China implements new policy that only allows minors to play games for one hour on Fridays, weekends, and holidays

Chinese players will have to be registered and logged in to play games moving forward.

Photo via Riot Games

China’s game regulators have cut the amount of time under-18-year-old players can spend playing video games, the Chinese media revealed today. From now on, minors will be limited to three hours of gaming during the week and just one hour on Fridays, Saturdays, Sundays, and holidays between 8pm to 9pm amid the growing concern of gaming addiction.

At other times, online gaming providers aren’t allowed to offer their services to minors in China. The regulators argue the new policy was made to protect the physical and mental health of minors. The gaming providers will also need to implement a real-name registration verification and are forbidden to provide game services to those who have not registered or logged in.

The previous policy in place in China allowed minors to play for 1.5 hours a day, making this is a significant change. The new regulation comes just days after South Korea revealed plans to overturn its law that blocks young players from playing online video games late at night, so China will be the only country whose government controls gaming hours.

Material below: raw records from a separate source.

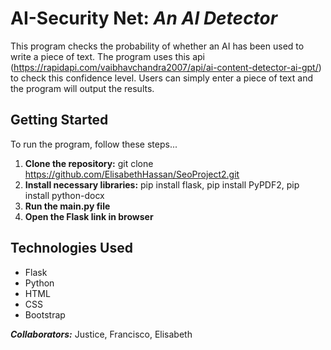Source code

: # AI-Security Net: *An AI Detector*

This program checks the probability of whether an AI has been used to write a piece of text.
The program uses this api (https://rapidapi.com/vaibhavchandra2007/api/ai-content-detector-ai-gpt/)
to check this confidence level. Users can simply enter a piece of text and the program will output the results.

## Getting Started
To run the program, follow these steps...
1. **Clone the repository:** git clone https://github.com/ElisabethHassan/SeoProject2.git
2. **Install necessary libraries:** pip install flask, pip install PyPDF2, pip install python-docx
3. **Run the main.py file**
4. **Open the Flask link in browser**

## Technologies Used
* Flask
* Python
* HTML
* CSS
* Bootstrap

**_Collaborators:_** Justice, Francisco, Elisabeth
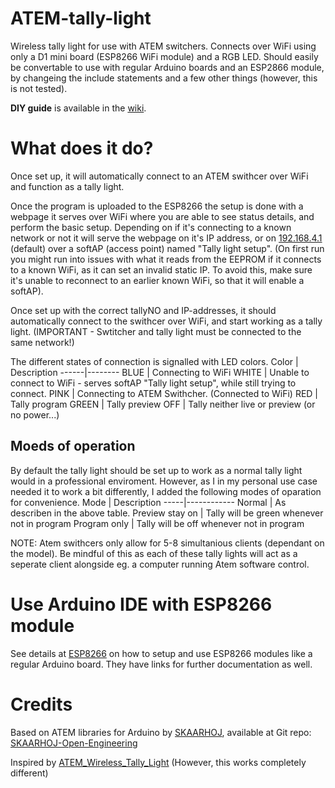 # ATEM-tally-light
Wireless tally light for use with ATEM switchers. Connects over WiFi using only a D1 mini board (ESP8266 WiFi module) and a RGB LED. Should easily be convertable to use with regular Arduino boards and an ESP2866 module, by changeing the include statements and a few other things (however, this is not tested).

__DIY guide__ is available in the [wiki](https://github.com/AronHetLam/ATEM_tally_light_with_ESP8266/wiki/DIY-guide).

# What does it do?
Once set up, it will automatically connect to an ATEM swithcer over WiFi and function as a tally light.

Once the program is uploaded to the ESP8266 the setup is done with a webpage it serves over WiFi where you are able to see status details, and perform the basic setup. Depending on if it's connecting to a known network or not it will serve the webpage on it's IP address, or on [192.168.4.1](HTTP://192.168.4.1) (default) over a softAP (access point) named "Tally light setup". (On first run you might run into issues with what it reads from the EEPROM if it connects to a known WiFi, as it can set an invalid static IP. To avoid this, make sure it's unable to reconnect to an earlier known WiFi, so that it will enable a softAP).

Once set up with the correct tallyNO and IP-addresses, it should automatically connect to the swithcer over WiFi, and start working as a tally light. (IMPORTANT - Swtitcher and tally light must be connected to the same network!)

The different states of connection is signalled with LED colors.
Color | Description
------|--------
BLUE | Connecting to WiFi
WHITE | Unable to connect to WiFi - serves softAP "Tally light setup", while still trying to connect.
PINK | Connecting to ATEM Swithcher. (Connected to WiFi)
RED | Tally program
GREEN | Tally preview
OFF | Tally neither live or preview (or no power...)

## Moeds of operation
By default the tally light should be set up to work as a normal tally light would in a professional enviroment. However, as I in my personal use case needed it to work a bit differently, I added the following modes of oparation for convenience.
Mode | Description
-----|------------
Normal | As describen in the above table.
Preview stay on | Tally will be green whenever not in program
Program only | Tally will be off whenever not in program

NOTE: Atem swithcers only allow for 5-8 simultanious clients (dependant on the model). Be mindful of this as each of these tally lights will act as a seperate client alongside eg. a computer running Atem software control.

# Use Arduino IDE with ESP8266 module
See details at [ESP8266](https://github.com/esp8266/Arduino) on how to setup and use ESP8266 modules like a regular Arduino board.
They have links for further documentation as well.

# Credits
Based on ATEM libraries for Arduino by [SKAARHOJ](https://www.skaarhoj.com/), available at Git repo: [SKAARHOJ-Open-Engineering](https://github.com/kasperskaarhoj/SKAARHOJ-Open-Engineering)

Inspired by [ATEM_Wireless_Tally_Light](https://github.com/kalinchuk/ATEM_Wireless_Tally_Light) (However, this works completely different)
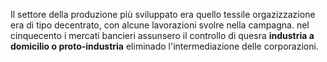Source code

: Il settore della produzione più sviluppato era quello tessile 
orgazizzazione era di tipo decentrato, con alcune lavorazioni svolre nella campagna.
nel cinquecento i mercati bancieri assunsero il controllo di quesra **industria a domicilio o proto-industria** eliminado  l'intermediazione delle corporazioni.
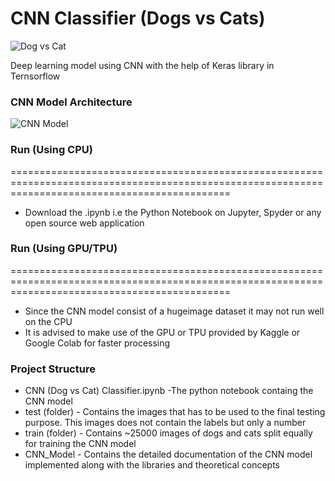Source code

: # CNN Classifier (Dogs vs Cats)


![Dog vs Cat](https://i.ibb.co/qJNnzwY/rsz-1dog-vs-cat.jpg)



Deep learning model using CNN with the help of Keras library in Ternsorflow



### CNN Model Architecture
 
![CNN Model](https://i.ibb.co/BfZPvbp/cnn-classifier.jpg)


### Run (Using CPU)
==================================================================================================================================================
- Download the .ipynb i.e the Python Notebook on Jupyter, Spyder or any open source web application

### Run (Using GPU/TPU)
==================================================================================================================================================
- Since the CNN model consist of a hugeimage dataset it may not run well on the CPU
- It is advised to make use of the GPU or TPU provided by Kaggle or Google Colab for faster processing

### Project Structure
- CNN (Dog vs Cat) Classifier.ipynb -The python notebook containg the CNN model 
- test (folder)  - Contains the images that has to be used to the final testing purpose. This images does not contain the labels but only a number 
- train (folder) - Contains ~25000 images of dogs and cats split equally for training the CNN model
- CNN_Model - Contains the detailed documentation of the CNN model implemented along with the libraries and theoretical concepts
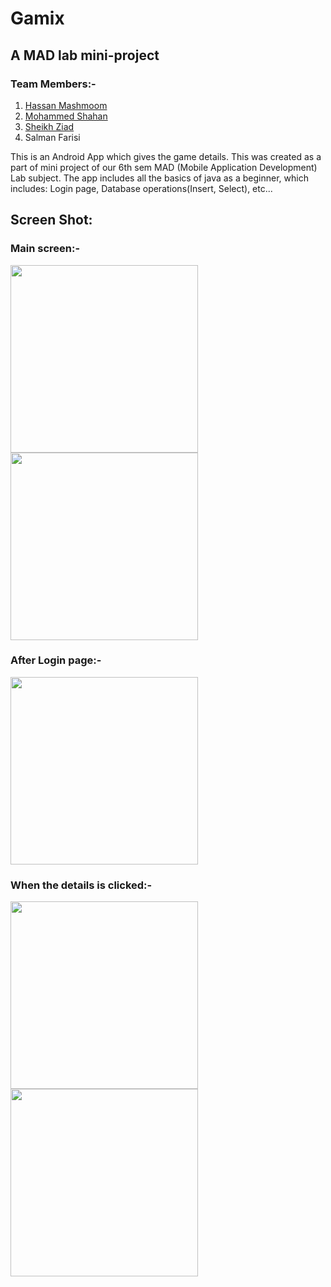 # Gamix
## A MAD lab mini-project
### Team Members:-

1. [Hassan Mashmoom](https://github.com/hassanmash)
2. [Mohammed Shahan](https://github.com/MoShahan)
3. [Sheikh Ziad](https://github.com/sheikhziad)
4. Salman Farisi

This is an Android App which gives the game details. This was created as a part of mini project of our 6th sem MAD (Mobile Application Development) Lab subject.
The app includes all the basics of java as a beginner, which includes: Login page, Database operations(Insert, Select), etc...

## Screen Shot:
### Main screen:-
<!-- ![image](https://user-images.githubusercontent.com/61452898/129076118-bcd1dc15-11d8-4e74-b8fb-9ffa09d762ae.png)  -->
<img src="https://user-images.githubusercontent.com/61452898/129076118-bcd1dc15-11d8-4e74-b8fb-9ffa09d762ae.png" width="300">  <img src="https://user-images.githubusercontent.com/61452898/129076205-25b61431-0d0a-4053-85f8-3d8db9954437.png" width="300">
<!-- ![image](https://user-images.githubusercontent.com/61452898/129076205-25b61431-0d0a-4053-85f8-3d8db9954437.png) -->

### After Login page:-

<!-- ![image](https://user-images.githubusercontent.com/61452898/129076327-fe922944-82fc-43ec-a70f-913d977c929a.png) -->
<img src="https://user-images.githubusercontent.com/61452898/129076327-fe922944-82fc-43ec-a70f-913d977c929a.png" width="300"> 

### When the details is clicked:-

<!-- ![image](https://user-images.githubusercontent.com/61452898/129077878-69ddda34-e454-458c-af37-4ebb1a7c77d9.png) -->
<img src="https://user-images.githubusercontent.com/61452898/129077878-69ddda34-e454-458c-af37-4ebb1a7c77d9.png" width="300">  <img src="https://user-images.githubusercontent.com/61452898/129076407-e3867d74-a47b-45c9-81ef-c1c7ef4a79ed.png" width="300"> 
<!-- ![image](https://user-images.githubusercontent.com/61452898/129076407-e3867d74-a47b-45c9-81ef-c1c7ef4a79ed.png) -->
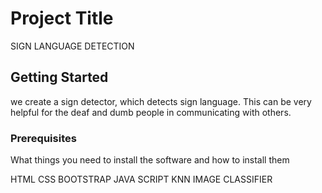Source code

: # Project Title

SIGN LANGUAGE DETECTION

## Getting Started

we create a sign detector, which detects sign language. This can be very helpful for the deaf and dumb people in communicating with others.

### Prerequisites

What things you need to install the software and how to install them

HTML
CSS
BOOTSTRAP
JAVA SCRIPT
KNN IMAGE CLASSIFIER



 
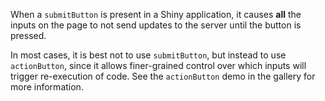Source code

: When a `submitButton` is present in a Shiny application, it causes **all** the inputs on the page to not send updates to the server until the button is pressed.

In most cases, it is best not to use `submitButton`, but instead to use `actionButton`, since it allows finer-grained control over which inputs will trigger re-execution of code. See the `actionButton` demo in the gallery for more information.
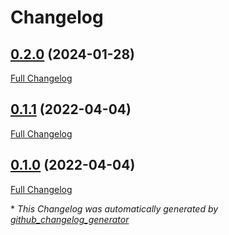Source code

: # Changelog

## [0.2.0](https://github.com/buluma/ansible-role-spamassassin/tree/0.2.0) (2024-01-28)

[Full Changelog](https://github.com/buluma/ansible-role-spamassassin/compare/0.1.1...0.2.0)

## [0.1.1](https://github.com/buluma/ansible-role-spamassassin/tree/0.1.1) (2022-04-04)

[Full Changelog](https://github.com/buluma/ansible-role-spamassassin/compare/0.1.0...0.1.1)

## [0.1.0](https://github.com/buluma/ansible-role-spamassassin/tree/0.1.0) (2022-04-04)

[Full Changelog](https://github.com/buluma/ansible-role-spamassassin/compare/346188fec2dc0e10f9652137320aaf24429fe220...0.1.0)



\* *This Changelog was automatically generated by [github_changelog_generator](https://github.com/github-changelog-generator/github-changelog-generator)*
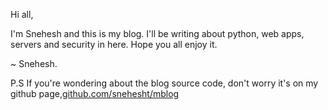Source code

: Hi all, 

I'm Snehesh and this is my blog. I'll be writing about python, web apps, servers and security in here. Hope you all enjoy it. 

~ Snehesh.
<br/>


P.S If you're wondering about the blog source code, don't worry it's on my github page,[github.com/snehesht/mblog](https://github.com/snehesht/mblog)
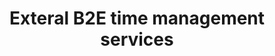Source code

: ---
order: 2
title: Exteral B2E time management services
title_ru: Корпоративные сервисы учёта рабочего времени
year: 2023
company: Epam
type: B2E Web Service
type_ru: Корпоративный веб-сервис (B2E)
featured: true
summary: Revamped core flows for enterprise sales CRM used by 3,000+ employees.
summary_ru: Перепроектировала ключевые сценарии для CRM, которой пользуются 3000+ сотрудников.

images_base: /assets/pix/cases/epam/time/

stages:
  - name: Wireframes
    desc: "Early structure explorations: navigation, key flows, and information hierarchy."
    desc_ru: "Ранние структурные наброски: навигация, ключевые потоки и информационная иерархия."
    images:
      - file: time1.jpg
        caption: "Wireframe: core dashboard layout"
        caption_ru: "Вайрфрейм: компоновка дашборда"
        home: true
      - file: time2.jpg
        caption: "Wireframe: analytics overview"
        caption_ru: "Вайрфрейм: обзор аналитики"
        home: true
      - file: time3.jpg
        caption: "Wireframe: report builder"
        caption_ru: "Вайрфрейм: конструктор отчётов"
        home: false

  - name: High-fidelity mockups
    desc: "Visual design with real data, final components, and micro-interactions."
    desc_ru: "Визуальный дизайн на реальных данных, финальные компоненты и микро-взаимодействия."
    images:
      - file: time4.jpg
        caption: "Hi-fi: dashboard widgets"
        caption_ru: "Хай-фай: виджеты дашборда"
        home: false
      - file: time5.jpg
        caption: "Hi-fi: analytics detail"
        caption_ru: "Хай-фай: детализация аналитики"
        home: false
      - file: time6.jpg
        caption: "Hi-fi: reporting"
        caption_ru: "Хай-фай: отчётность"
        home: false

permalink: /cases/time/
---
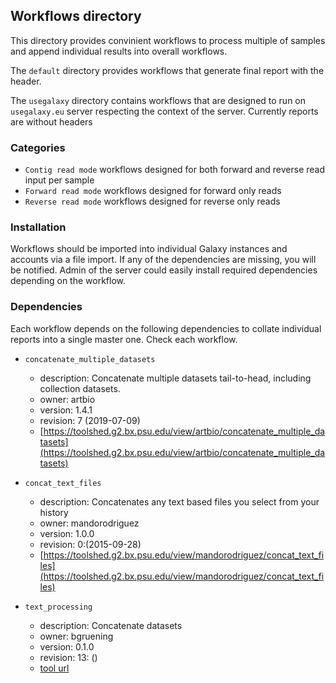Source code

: ## Workflows directory
This directory provides convinient workflows to process multiple of samples and append individual results into overall workflows. 

The `default` directory provides workflows that generate final report with the header.

The `usegalaxy` directory contains workflows that are designed to run on `usegalaxy.eu` server respecting the context of the server. Currently reports are without headers

### Categories
* `Contig read mode` workflows designed for both forward and reverse read input per sample
* `Forward read mode` workflows designed for forward only reads
* `Reverse read mode` workflows designed for reverse only reads

### Installation
Workflows should be imported into individual Galaxy instances and accounts via a file import. If any of the dependencies are missing, you will be notified. Admin of the server could easily install required dependencies depending on the workflow. 

### Dependencies
Each workflow depends on the following dependencies to collate individual reports into a single master one. Check each workflow.

* `concatenate_multiple_datasets`
	* description: Concatenate multiple datasets tail-to-head, including collection datasets. 
	* owner: artbio
	* version: 1.4.1
	* revision: 7 (2019-07-09)
	* [https://toolshed.g2.bx.psu.edu/view/artbio/concatenate_multiple_datasets](https://toolshed.g2.bx.psu.edu/view/artbio/concatenate_multiple_datasets)	

* `concat_text_files`
	* description: Concatenates any text based files you select from your history
	* owner: mandorodriguez
	* version: 1.0.0
	* revision: 0:(2015-09-28) 	
	* [https://toolshed.g2.bx.psu.edu/view/mandorodriguez/concat_text_files](https://toolshed.g2.bx.psu.edu/view/mandorodriguez/concat_text_files)

* `text_processing`
	*  description: Concatenate datasets
	*  owner: bgruening
	*  version: 0.1.0
	*  revision: 13: ()
	*  [tool url](https://toolshed.g2.bx.psu.edu/repository/view_tool_metadata?repository_id=2593fd36ae8011aa&changeset_revision=0a8c6b61f0f4&tool_id=tp_cat&render_repository_actions_for=tool_shed)

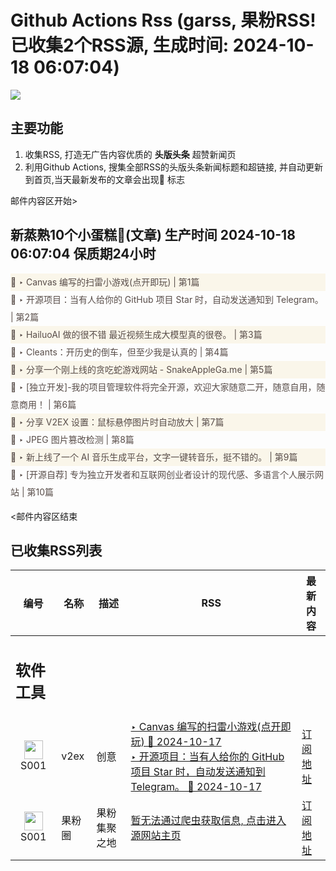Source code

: # Github Actions Rss (garss, 果粉RSS! 已收集2个RSS源, 生成时间: 2024-10-18 06:07:04)

![](https://cdn.jsdelivr.net/gh/xinkeji/garss/_media/ga-rss.png)



## 主要功能
1. 收集RSS, 打造无广告内容优质的 **头版头条** 超赞新闻页
2. 利用Github Actions, 搜集全部RSS的头版头条新闻标题和超链接, 并自动更新到首页,当天最新发布的文章会出现🌈 标志

邮件内容区开始>
<h2>新蒸熟10个小蛋糕🍰(文章) 生产时间 2024-10-18 06:07:04 保质期24小时</h2>

<div style='line-height:3;background-color:#FAF6EA;' ><a href='https://www.v2ex.com/t/1081335#reply5' style="line-height:2;text-decoration:none;display:block;color:#584D49;">🌈 ‣ Canvas 编写的扫雷小游戏(点开即玩) | 第1篇</a></div><div style='line-height:3;' ><a href='https://www.v2ex.com/t/1081332#reply2' style="line-height:2;text-decoration:none;display:block;color:#584D49;">🌈 ‣ 开源项目：当有人给你的 GitHub 项目 Star 时，自动发送通知到 Telegram。 | 第2篇</a></div><div style='line-height:3;background-color:#FAF6EA;' ><a href='https://www.v2ex.com/t/1081321#reply1' style="line-height:2;text-decoration:none;display:block;color:#584D49;">🌈 ‣ HailuoAI 做的很不错 最近视频生成大模型真的很卷。 | 第3篇</a></div><div style='line-height:3;' ><a href='https://www.v2ex.com/t/1081287#reply17' style="line-height:2;text-decoration:none;display:block;color:#584D49;">🌈 ‣ Cleants：开历史的倒车，但至少我是认真的 | 第4篇</a></div><div style='line-height:3;background-color:#FAF6EA;' ><a href='https://www.v2ex.com/t/1081242#reply6' style="line-height:2;text-decoration:none;display:block;color:#584D49;">🌈 ‣ 分享一个刚上线的贪吃蛇游戏网站 - SnakeAppleGa.me | 第5篇</a></div><div style='line-height:3;' ><a href='https://www.v2ex.com/t/1081090#reply17' style="line-height:2;text-decoration:none;display:block;color:#584D49;">🌈 ‣ [独立开发]-我的项目管理软件将完全开源，欢迎大家随意二开，随意自用，随意商用！ | 第6篇</a></div><div style='line-height:3;background-color:#FAF6EA;' ><a href='https://www.v2ex.com/t/1081224#reply4' style="line-height:2;text-decoration:none;display:block;color:#584D49;">🌈 ‣ 分享 V2EX 设置：鼠标悬停图片时自动放大 | 第7篇</a></div><div style='line-height:3;' ><a href='https://www.v2ex.com/t/1081246#reply22' style="line-height:2;text-decoration:none;display:block;color:#584D49;">🌈 ‣ JPEG 图片篡改检测 | 第8篇</a></div><div style='line-height:3;background-color:#FAF6EA;' ><a href='https://www.v2ex.com/t/1081217#reply1' style="line-height:2;text-decoration:none;display:block;color:#584D49;">🌈 ‣ 新上线了一个 AI 音乐生成平台，文字一键转音乐，挺不错的。 | 第9篇</a></div><div style='line-height:3;' ><a href='https://www.v2ex.com/t/1081160#reply4' style="line-height:2;text-decoration:none;display:block;color:#584D49;">🌈 ‣ [开源自荐] 专为独立开发者和互联网创业者设计的现代感、多语言个人展示网站 | 第10篇</a></div>

<邮件内容区结束

## 已收集RSS列表

| 编号 | 名称 | 描述 | RSS | 最新内容 |
| --- | --- | --- | --- | --- |
| <h2 id="软件工具">软件工具</h2> |  |   |  |  |
| <div id="S001" style="text-align: center;"><img src="https://cdn.jsdelivr.net/gh/zhaoolee/garss/_media/favicon/S001.png" width="30px" style="width:30px;height: auto;"/><br><span>S001</span></div> | v2ex | 创意 | [‣ Canvas 编写的扫雷小游戏(点开即玩) 🌈 2024-10-17](https://www.v2ex.com/t/1081335#reply5)<br/>[‣ 开源项目：当有人给你的 GitHub 项目 Star 时，自动发送通知到 Telegram。 🌈 2024-10-17](https://www.v2ex.com/t/1081332#reply2) | [订阅地址](https://www.v2ex.com/feed/tab/creative.xml) |
| <div id="S001" style="text-align: center;"><img src="https://cdn.jsdelivr.net/gh/zhaoolee/garss/_media/favicon/S001.png" width="30px" style="width:30px;height: auto;"/><br><span>S001</span></div> | 果粉圈 | 果粉集聚之地 | [暂无法通过爬虫获取信息, 点击进入源网站主页](https://g0f.cn) | [订阅地址](https://g0f.cn/rss.xml) |



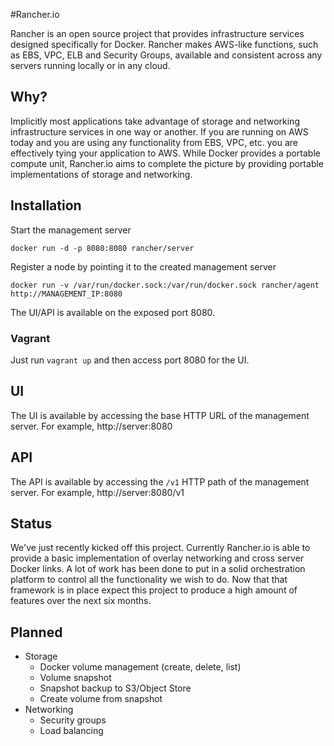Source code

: #Rancher.io

Rancher is an open source project that provides infrastructure services designed specifically for Docker. Rancher makes AWS-like functions, such as EBS, VPC, ELB and Security Groups, available and consistent across any servers running locally or in any cloud.

## Why?

Implicitly most applications take advantage of storage and networking infrastructure services in one way or another.  If you are running on AWS today and you are using any functionality from EBS, VPC, etc. you are effectively tying your application to AWS.  While Docker provides a portable compute unit, Rancher.io aims to complete the picture by providing portable implementations of storage and networking.

## Installation

Start the management server

    docker run -d -p 8080:8080 rancher/server

Register a node by pointing it to the created management server

    docker run -v /var/run/docker.sock:/var/run/docker.sock rancher/agent http://MANAGEMENT_IP:8080

The UI/API is available on the exposed port 8080.

### Vagrant

Just run `vagrant up` and then access port 8080 for the UI.

## UI

The UI is available by accessing the base HTTP URL of the management server.  For example, http://server:8080

## API

The API is available by accessing the `/v1` HTTP path of the management server.  For example, http://server:8080/v1

## Status

We've just recently kicked off this project.  Currently Rancher.io is able to provide a basic implementation of overlay networking and cross server Docker links.  A lot of work has been done to put in a solid orchestration platform to control all the functionality we wish to do.  Now that that framework is in place expect this project to produce a high amount of features over the next six months.

## Planned

* Storage
    * Docker volume management (create, delete, list)
    * Volume snapshot
    * Snapshot backup to S3/Object Store
    * Create volume from snapshot
* Networking
    * Security groups
    * Load balancing

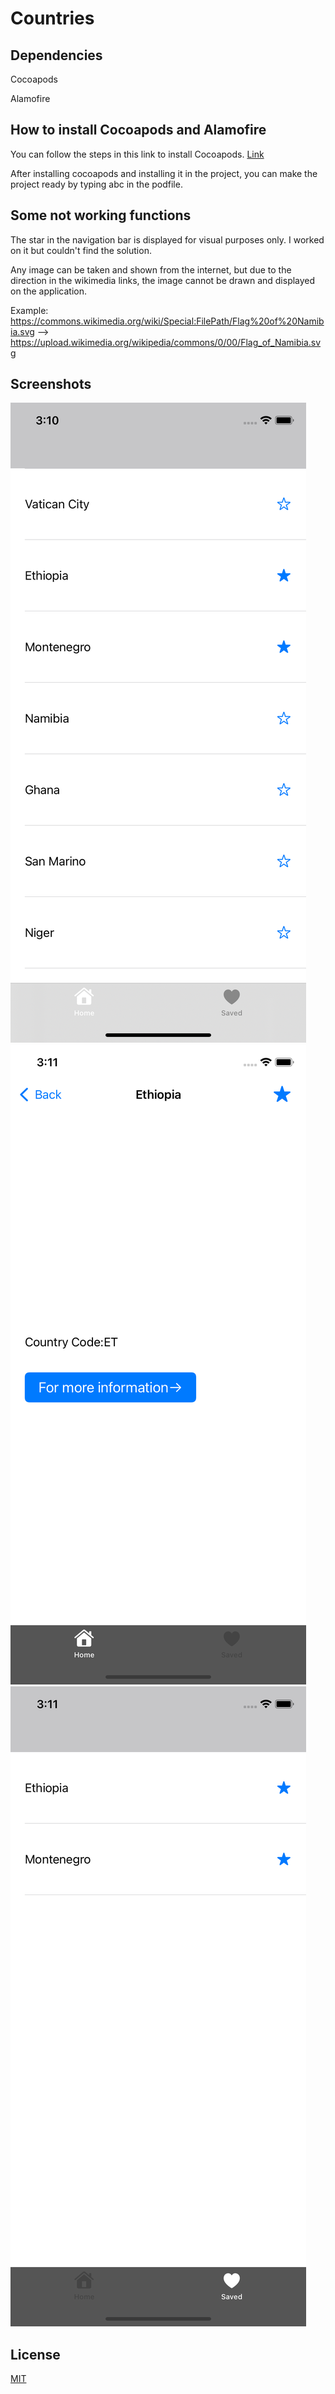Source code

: # Countries

## Dependencies
Cocoapods

 Alamofire

## How to install Cocoapods and Alamofire
You can follow the steps in this link to install Cocoapods.
[Link](https://cocoapods.org/)

After installing cocoapods and installing it in the project, you can make the project ready by typing abc in the podfile.

## Some not working functions
The star in the navigation bar is displayed for visual purposes only. I worked on it but couldn't find the solution.

Any image can be taken and shown from the internet, but due to the direction in the wikimedia links, the image cannot be drawn and displayed on the application.

Example: https://commons.wikimedia.org/wiki/Special:FilePath/Flag%20of%20Namibia.svg --> https://upload.wikimedia.org/wikipedia/commons/0/00/Flag_of_Namibia.svg

## Screenshots
![HomePage](Documentation/Homepage.png)
![Detail](Documentation/Detail.png)
![Saved](Documentation/Saved.png)

## License
[MIT](https://choosealicense.com/licenses/mit/)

There are around 110 million Chinese minors who play video games today, according to video games industry specialist Daniel Ahmad. Giant gaming company Tencent had already agreed to work with the Chinese regulators to limit the number of hours minors can play and said that players under the age of 16 account for approximately 2.6 percent of its “total player spend,” according to Ahmad.

With the new policy in place, the Chinese regulators revealed it will increase the frequency and intensity of inspections for online gaming providers to ensure these companies are limiting the time minors can play and have an anti-addiction system.